This refer to buffering in user space performed by application or standard library. The C language does not provide any advanced I/O function. In turn, the standard C library (stdio) provides a platform independently user buffering solution. As buffering is maintained in user space rather than kernel space, there is a performance improvement. Standard I/O calls are not system calls.
The standard I/O routines use file pointer instead of file descriptor. Inside C library, file pointer is mapped to file descriptor. File pointer points to FILE typedef.
e.g. FILE * fopen(const char *path, const char *mode)
Mode includes
r = read
w = write
a = append
r+ = read and write, position at the start of file
w+ = read and write, truncate the file to size 0, positon at start of file
a+ = read and write, create file if does not exist, position at end of file
Other stdio routines include
fdopen - open using fd
fgetc/fputc - read/write a character from stream
ungetc - put a read character back to stream.
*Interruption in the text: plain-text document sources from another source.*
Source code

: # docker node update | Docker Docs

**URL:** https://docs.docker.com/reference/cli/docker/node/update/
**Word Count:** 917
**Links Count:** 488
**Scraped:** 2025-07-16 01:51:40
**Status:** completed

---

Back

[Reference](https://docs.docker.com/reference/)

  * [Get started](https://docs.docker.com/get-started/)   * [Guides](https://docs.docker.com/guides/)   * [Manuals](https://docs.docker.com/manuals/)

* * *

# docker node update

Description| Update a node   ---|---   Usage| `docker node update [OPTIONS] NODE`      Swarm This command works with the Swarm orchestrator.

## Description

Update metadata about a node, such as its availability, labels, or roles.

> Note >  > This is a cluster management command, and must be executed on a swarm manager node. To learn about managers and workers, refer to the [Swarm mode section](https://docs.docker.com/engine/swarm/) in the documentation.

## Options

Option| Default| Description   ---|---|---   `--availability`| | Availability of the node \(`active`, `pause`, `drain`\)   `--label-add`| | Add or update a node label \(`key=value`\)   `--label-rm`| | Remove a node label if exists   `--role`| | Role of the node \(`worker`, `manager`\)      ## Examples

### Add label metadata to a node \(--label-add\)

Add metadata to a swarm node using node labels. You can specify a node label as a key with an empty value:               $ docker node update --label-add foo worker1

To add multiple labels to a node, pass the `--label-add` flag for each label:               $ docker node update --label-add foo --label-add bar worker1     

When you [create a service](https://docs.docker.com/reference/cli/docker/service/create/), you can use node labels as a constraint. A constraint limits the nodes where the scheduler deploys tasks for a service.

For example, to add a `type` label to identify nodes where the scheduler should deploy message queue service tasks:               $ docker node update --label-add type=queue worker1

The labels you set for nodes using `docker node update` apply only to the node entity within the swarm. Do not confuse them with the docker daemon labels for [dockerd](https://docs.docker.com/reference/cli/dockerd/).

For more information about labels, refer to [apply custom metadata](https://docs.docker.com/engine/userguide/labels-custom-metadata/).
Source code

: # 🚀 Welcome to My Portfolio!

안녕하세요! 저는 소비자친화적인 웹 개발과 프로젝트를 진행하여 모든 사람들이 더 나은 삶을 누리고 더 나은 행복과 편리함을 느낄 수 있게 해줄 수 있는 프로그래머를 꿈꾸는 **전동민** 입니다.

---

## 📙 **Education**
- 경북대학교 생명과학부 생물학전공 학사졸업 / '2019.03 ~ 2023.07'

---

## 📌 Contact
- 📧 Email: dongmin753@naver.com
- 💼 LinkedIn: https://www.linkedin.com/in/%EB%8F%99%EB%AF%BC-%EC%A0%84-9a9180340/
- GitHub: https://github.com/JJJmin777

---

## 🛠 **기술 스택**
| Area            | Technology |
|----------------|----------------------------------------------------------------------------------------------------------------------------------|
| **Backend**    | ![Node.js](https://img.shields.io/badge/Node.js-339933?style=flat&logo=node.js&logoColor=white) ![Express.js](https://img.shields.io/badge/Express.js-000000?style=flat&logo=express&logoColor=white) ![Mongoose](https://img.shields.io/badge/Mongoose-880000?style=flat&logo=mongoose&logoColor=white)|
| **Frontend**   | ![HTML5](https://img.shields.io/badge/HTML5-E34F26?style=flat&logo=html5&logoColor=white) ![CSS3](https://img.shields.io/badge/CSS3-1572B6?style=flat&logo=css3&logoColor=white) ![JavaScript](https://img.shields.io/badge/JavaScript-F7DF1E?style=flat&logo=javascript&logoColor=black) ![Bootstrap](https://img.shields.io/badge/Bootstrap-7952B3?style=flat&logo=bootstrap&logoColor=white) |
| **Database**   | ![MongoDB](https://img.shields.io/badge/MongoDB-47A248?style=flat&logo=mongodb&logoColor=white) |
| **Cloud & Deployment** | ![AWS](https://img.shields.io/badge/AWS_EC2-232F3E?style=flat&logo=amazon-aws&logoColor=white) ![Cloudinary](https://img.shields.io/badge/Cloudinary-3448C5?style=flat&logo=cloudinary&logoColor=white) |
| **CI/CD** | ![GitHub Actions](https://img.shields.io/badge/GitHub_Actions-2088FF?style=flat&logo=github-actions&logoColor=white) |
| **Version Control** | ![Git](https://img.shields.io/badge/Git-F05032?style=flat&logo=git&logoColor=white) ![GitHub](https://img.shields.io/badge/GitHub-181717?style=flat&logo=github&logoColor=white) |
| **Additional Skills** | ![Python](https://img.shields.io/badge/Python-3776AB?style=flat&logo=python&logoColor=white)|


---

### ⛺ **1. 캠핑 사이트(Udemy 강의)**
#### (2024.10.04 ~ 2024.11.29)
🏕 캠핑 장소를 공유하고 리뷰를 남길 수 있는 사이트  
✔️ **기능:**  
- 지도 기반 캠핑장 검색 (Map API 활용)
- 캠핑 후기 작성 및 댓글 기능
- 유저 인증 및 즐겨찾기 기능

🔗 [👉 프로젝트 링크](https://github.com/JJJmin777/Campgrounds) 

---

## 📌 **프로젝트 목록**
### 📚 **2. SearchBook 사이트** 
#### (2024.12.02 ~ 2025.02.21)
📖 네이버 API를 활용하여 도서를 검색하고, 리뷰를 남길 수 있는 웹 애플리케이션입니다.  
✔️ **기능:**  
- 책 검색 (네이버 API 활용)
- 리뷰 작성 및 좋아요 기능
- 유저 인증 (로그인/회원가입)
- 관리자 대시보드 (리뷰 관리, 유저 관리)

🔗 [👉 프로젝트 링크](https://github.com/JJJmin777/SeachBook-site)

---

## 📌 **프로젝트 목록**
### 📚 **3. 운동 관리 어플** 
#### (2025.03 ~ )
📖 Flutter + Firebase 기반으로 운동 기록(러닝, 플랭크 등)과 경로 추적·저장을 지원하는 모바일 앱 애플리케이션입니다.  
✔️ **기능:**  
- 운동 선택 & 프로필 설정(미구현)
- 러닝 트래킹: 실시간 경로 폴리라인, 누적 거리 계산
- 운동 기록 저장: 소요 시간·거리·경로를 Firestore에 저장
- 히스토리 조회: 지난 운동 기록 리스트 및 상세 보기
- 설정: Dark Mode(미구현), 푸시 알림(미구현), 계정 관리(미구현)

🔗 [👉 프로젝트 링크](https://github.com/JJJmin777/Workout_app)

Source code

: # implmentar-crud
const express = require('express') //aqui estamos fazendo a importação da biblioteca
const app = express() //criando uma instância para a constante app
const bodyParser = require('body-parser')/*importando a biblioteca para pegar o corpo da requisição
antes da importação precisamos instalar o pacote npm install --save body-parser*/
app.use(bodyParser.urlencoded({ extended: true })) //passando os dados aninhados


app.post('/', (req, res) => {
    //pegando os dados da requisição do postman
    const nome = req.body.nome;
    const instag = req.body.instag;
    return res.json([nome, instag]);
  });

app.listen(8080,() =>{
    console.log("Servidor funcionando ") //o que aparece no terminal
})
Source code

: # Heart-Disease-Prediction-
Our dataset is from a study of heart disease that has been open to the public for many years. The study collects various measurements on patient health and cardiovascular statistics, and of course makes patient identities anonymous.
If multiple characters are unget, they are read in reverse order. In other words, the last ungetc char will be returned first. POSIX allows only 1 push back. If a seek is performed before read, all pushed back characters will be lost.
fgets/fputs - read/write a string. For read, a \0 character will be place at the end of the buffer. Reading stop at EOF or a newline character is reached. Newline \n is stored in the provided buffer
fread/fwrite - read/write specified number of elements (structures) from file. This is reading the file as binary data.
fseek - seek to a particular position in the file
fsetpos - similar to seek. This function is provided mainly for non-UNIX platform with have complex type representating stream positon.
rewind - reset the sream position to start of file
ftell - return the current stream position
fgetpos - pair with fsetpos above
fflush - write data from buffer to kernel space. No gurarantee that the data are flushed to disk. Issue fsync() after the flush to ensure data are written to disk.